YOUR GOAL:
Where the word "height" occurs in a line of the listing below, copy that line.

DATASET below:

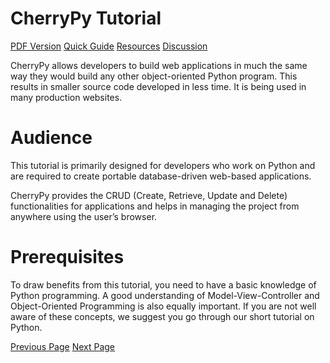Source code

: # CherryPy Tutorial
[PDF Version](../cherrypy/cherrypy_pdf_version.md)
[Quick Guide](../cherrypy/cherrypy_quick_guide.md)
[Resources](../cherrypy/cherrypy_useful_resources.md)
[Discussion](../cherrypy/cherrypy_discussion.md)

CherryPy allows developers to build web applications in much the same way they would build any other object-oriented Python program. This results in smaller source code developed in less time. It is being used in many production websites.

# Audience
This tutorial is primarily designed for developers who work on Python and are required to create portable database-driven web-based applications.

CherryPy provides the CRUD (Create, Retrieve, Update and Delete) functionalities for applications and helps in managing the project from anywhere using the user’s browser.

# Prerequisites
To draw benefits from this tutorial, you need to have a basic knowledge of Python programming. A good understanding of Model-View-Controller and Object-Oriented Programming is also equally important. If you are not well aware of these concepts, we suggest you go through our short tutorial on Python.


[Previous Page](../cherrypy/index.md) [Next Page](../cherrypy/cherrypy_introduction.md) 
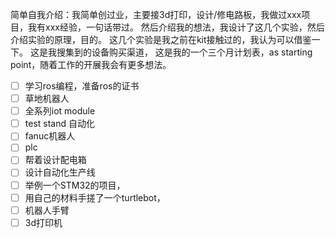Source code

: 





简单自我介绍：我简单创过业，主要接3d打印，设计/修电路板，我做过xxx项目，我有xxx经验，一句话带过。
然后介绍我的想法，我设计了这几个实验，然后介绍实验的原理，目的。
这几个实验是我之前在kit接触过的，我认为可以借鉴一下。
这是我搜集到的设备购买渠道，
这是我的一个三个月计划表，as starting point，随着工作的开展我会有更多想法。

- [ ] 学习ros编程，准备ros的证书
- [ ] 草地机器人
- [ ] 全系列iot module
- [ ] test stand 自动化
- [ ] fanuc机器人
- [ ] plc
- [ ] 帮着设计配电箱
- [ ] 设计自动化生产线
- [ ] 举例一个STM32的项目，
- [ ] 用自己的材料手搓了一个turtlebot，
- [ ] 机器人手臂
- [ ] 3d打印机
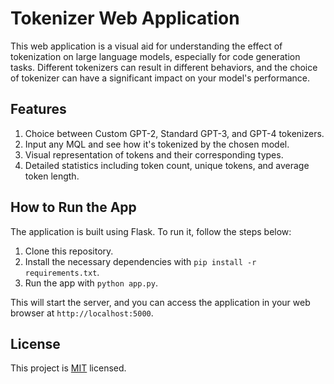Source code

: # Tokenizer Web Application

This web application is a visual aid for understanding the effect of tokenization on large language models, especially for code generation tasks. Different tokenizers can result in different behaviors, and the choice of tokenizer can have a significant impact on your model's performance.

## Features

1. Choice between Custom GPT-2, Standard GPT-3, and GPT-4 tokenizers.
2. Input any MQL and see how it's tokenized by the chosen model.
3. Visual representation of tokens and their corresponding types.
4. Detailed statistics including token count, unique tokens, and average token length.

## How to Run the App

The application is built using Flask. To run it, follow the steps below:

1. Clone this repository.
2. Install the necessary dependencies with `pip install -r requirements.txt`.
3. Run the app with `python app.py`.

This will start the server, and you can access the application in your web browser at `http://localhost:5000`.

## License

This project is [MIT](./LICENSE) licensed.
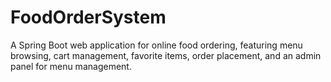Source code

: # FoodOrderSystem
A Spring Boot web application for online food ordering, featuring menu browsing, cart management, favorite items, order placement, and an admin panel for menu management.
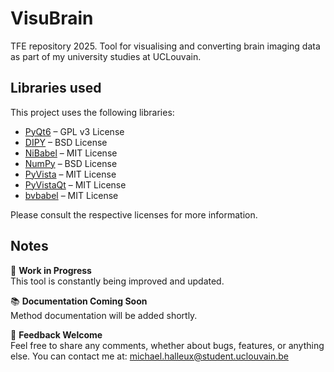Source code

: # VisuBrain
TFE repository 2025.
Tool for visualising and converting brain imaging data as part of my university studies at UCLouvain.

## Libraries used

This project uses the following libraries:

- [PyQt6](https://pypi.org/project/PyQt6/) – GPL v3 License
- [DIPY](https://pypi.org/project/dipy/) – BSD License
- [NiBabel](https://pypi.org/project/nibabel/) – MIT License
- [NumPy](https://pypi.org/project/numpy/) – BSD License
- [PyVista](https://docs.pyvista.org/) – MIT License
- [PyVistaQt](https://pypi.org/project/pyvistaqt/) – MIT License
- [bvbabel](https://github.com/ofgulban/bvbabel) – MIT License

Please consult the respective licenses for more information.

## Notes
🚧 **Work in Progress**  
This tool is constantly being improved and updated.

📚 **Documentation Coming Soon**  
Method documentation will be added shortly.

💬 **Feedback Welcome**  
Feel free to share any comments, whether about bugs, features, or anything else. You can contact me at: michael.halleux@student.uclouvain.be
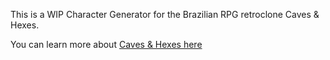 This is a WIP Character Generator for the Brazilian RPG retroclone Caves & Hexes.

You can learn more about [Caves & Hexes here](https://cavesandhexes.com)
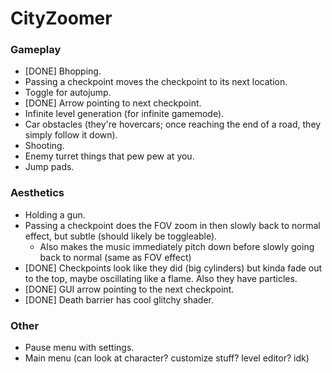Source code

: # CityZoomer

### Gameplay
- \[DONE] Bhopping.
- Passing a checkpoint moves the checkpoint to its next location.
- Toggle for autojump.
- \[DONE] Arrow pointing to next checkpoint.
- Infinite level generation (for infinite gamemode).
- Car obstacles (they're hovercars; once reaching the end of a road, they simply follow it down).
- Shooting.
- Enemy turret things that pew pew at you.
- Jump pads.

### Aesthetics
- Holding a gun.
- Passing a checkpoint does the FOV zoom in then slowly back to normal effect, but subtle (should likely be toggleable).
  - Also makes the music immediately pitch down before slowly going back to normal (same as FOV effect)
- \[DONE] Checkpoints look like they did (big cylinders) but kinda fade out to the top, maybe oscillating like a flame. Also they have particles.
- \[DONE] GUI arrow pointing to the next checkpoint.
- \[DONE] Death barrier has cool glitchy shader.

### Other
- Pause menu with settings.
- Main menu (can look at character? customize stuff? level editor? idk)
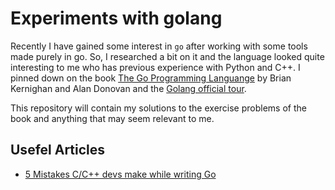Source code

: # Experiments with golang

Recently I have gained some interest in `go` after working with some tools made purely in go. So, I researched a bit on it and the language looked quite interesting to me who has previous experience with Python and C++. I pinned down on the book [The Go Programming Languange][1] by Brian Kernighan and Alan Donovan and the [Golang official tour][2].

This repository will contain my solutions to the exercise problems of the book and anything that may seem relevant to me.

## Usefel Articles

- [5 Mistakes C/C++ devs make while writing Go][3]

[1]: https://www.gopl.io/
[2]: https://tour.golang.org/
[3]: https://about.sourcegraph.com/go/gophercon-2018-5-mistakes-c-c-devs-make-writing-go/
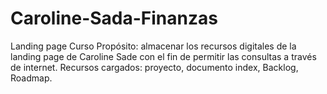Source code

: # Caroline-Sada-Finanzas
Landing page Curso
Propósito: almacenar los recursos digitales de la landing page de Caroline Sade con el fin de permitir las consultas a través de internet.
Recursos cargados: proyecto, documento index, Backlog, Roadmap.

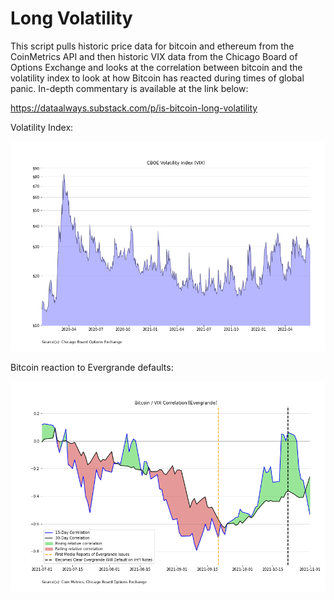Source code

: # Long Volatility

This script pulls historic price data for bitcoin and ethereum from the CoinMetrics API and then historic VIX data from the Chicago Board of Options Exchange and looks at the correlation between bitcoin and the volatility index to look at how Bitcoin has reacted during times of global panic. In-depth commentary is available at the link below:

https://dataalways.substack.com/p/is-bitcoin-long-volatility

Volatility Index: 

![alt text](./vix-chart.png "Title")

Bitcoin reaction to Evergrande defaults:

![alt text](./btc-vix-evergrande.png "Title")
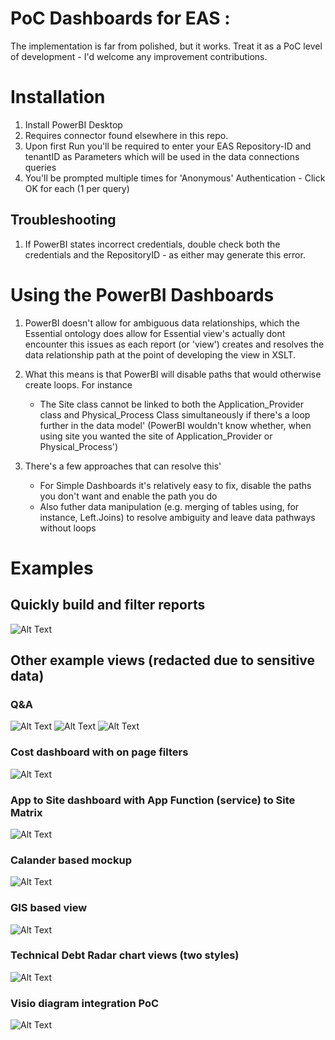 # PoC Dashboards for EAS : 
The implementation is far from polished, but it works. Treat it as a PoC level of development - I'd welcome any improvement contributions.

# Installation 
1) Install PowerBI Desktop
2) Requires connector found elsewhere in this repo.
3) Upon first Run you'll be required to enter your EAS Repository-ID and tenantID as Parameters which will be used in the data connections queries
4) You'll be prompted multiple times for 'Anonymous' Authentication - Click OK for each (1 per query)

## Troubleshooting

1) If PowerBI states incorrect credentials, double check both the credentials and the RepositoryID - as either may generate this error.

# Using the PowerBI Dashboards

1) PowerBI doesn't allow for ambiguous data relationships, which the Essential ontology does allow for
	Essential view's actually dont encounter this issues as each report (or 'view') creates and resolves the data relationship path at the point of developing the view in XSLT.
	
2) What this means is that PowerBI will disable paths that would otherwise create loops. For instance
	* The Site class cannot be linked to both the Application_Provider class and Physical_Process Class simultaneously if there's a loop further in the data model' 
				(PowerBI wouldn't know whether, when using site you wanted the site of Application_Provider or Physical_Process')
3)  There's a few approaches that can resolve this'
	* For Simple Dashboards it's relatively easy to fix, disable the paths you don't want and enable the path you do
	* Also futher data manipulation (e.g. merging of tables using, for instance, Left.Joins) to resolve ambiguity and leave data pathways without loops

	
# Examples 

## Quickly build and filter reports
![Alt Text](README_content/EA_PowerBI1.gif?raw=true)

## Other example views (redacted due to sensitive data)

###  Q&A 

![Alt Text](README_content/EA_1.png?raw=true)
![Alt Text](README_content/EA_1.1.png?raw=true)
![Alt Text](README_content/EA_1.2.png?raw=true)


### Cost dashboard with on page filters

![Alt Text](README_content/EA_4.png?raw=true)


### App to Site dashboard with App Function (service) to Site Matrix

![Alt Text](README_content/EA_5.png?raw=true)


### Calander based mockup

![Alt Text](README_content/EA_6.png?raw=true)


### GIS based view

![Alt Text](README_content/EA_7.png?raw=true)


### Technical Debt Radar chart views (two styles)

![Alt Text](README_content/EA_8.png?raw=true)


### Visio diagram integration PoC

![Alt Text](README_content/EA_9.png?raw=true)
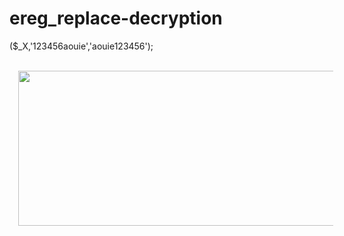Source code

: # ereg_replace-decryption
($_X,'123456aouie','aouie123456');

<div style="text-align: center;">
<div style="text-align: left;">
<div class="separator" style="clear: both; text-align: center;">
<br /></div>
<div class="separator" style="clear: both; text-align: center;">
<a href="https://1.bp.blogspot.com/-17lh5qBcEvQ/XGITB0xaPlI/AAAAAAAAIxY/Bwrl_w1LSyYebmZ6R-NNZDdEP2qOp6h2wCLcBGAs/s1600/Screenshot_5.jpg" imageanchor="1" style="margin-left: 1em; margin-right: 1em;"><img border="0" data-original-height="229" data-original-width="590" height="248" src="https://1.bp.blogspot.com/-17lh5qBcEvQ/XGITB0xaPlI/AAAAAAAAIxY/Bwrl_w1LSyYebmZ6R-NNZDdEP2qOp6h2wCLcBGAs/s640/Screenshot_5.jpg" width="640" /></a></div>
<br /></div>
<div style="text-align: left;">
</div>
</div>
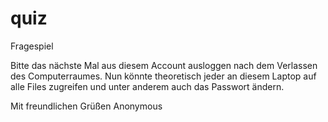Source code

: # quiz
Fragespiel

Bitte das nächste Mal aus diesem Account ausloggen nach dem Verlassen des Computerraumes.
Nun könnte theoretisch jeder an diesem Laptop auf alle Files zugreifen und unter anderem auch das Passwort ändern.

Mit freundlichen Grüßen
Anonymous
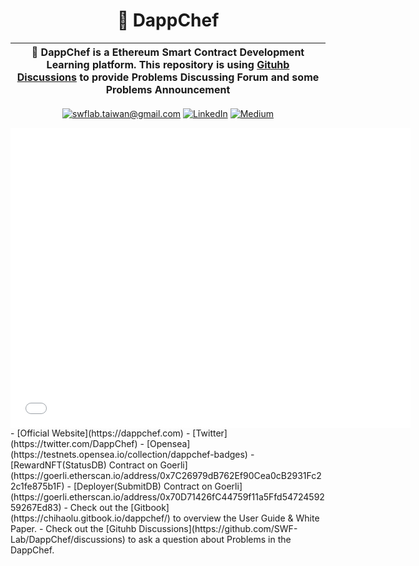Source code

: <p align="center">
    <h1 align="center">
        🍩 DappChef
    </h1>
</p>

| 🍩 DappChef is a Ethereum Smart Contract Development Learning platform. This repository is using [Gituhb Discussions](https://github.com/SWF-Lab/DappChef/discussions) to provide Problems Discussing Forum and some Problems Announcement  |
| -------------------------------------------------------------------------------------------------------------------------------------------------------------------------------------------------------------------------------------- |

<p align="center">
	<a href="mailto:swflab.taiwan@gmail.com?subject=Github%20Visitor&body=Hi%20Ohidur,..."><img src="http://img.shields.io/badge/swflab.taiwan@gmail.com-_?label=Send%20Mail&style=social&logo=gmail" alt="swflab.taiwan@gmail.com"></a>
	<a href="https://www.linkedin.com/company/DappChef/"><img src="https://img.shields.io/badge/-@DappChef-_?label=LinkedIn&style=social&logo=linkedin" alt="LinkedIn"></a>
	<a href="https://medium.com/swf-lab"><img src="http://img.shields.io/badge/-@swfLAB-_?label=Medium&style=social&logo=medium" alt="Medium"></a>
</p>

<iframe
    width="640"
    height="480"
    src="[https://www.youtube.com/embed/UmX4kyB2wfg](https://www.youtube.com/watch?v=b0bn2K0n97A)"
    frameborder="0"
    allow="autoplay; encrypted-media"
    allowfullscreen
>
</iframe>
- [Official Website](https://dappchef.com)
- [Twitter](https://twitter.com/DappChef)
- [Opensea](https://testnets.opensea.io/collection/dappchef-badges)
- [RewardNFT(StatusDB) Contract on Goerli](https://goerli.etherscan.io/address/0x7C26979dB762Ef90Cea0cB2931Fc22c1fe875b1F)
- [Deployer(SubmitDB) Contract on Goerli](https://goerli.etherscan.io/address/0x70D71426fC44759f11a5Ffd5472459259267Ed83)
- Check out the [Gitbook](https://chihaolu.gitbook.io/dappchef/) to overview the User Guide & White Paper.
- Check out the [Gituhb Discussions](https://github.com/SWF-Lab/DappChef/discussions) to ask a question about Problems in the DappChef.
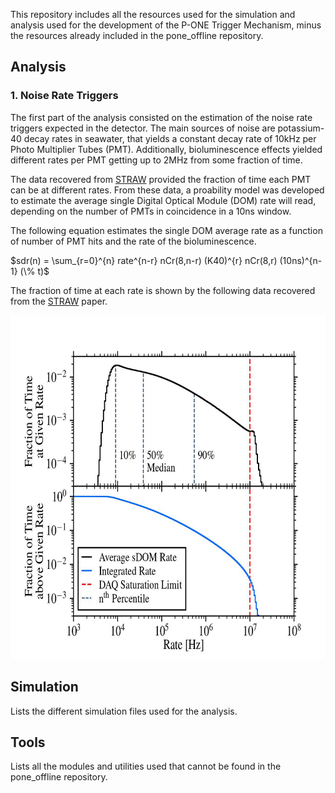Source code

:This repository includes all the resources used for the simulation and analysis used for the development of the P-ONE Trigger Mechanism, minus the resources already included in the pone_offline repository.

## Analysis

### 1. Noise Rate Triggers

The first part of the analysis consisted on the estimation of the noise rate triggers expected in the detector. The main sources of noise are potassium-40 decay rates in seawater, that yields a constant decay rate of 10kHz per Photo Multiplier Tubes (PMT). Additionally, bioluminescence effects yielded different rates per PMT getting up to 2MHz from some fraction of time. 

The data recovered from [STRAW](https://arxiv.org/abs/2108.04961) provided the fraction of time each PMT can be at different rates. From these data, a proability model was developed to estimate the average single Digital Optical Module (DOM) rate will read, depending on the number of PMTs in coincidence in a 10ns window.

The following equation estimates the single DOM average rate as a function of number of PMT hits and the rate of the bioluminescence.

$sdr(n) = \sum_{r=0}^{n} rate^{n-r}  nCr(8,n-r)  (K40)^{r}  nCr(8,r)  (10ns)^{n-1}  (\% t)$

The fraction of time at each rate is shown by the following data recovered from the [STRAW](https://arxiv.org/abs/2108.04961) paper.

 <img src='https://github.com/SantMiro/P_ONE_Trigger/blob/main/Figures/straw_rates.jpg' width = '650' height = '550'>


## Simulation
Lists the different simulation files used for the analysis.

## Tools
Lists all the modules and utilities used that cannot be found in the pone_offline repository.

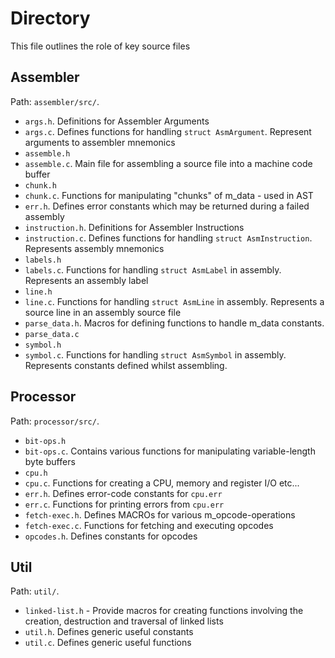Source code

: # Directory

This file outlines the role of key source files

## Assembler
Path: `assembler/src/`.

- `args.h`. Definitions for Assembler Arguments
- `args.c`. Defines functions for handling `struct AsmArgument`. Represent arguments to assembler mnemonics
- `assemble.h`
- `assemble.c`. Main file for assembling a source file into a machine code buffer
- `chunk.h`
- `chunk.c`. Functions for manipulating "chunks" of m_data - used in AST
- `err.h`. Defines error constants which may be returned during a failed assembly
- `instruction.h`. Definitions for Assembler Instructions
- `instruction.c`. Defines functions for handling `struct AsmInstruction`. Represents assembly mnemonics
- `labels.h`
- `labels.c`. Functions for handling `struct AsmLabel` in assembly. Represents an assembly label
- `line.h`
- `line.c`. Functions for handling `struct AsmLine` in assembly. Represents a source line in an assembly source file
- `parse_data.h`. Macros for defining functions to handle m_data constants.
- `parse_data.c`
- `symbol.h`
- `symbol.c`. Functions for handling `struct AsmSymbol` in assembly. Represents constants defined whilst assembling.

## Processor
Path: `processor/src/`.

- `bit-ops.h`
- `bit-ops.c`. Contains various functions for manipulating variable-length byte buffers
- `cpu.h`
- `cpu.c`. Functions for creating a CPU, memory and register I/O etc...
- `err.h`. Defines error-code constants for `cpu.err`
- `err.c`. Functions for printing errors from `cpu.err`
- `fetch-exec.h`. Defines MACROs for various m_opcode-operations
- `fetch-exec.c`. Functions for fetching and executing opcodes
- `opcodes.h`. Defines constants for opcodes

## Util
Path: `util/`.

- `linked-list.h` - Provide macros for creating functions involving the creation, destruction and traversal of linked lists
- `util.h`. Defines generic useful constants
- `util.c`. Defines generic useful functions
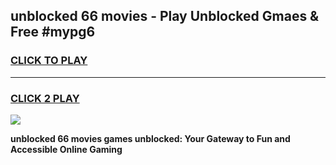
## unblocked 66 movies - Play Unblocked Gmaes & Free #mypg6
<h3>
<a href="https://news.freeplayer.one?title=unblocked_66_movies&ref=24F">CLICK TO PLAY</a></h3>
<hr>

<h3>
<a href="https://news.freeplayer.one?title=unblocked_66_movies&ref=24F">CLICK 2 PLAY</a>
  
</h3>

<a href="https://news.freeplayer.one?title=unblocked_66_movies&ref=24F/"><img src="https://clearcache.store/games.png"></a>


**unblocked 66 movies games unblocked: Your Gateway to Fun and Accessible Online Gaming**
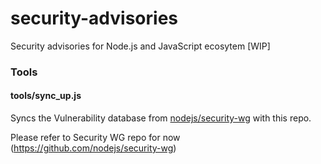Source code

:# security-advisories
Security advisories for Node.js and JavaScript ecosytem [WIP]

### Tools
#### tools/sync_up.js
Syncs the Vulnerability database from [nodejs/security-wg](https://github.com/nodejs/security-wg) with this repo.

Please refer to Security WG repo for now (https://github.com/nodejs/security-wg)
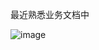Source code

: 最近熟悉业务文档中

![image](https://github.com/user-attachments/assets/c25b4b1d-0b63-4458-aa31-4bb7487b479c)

End of DATASET.

RESULT OF THE TASK:
<a href="https://1.bp.blogspot.com/-17lh5qBcEvQ/XGITB0xaPlI/AAAAAAAAIxY/Bwrl_w1LSyYebmZ6R-NNZDdEP2qOp6h2wCLcBGAs/s1600/Screenshot_5.jpg" imageanchor="1" style="margin-left: 1em; margin-right: 1em;"><img border="0" data-original-height="229" data-original-width="590" height="248" src="https://1.bp.blogspot.com/-17lh5qBcEvQ/XGITB0xaPlI/AAAAAAAAIxY/Bwrl_w1LSyYebmZ6R-NNZDdEP2qOp6h2wCLcBGAs/s640/Screenshot_5.jpg" width="640" /></a></div>
    height="480"
 <img src='https://github.com/SantMiro/P_ONE_Trigger/blob/main/Figures/straw_rates.jpg' width = '650' height = '550'>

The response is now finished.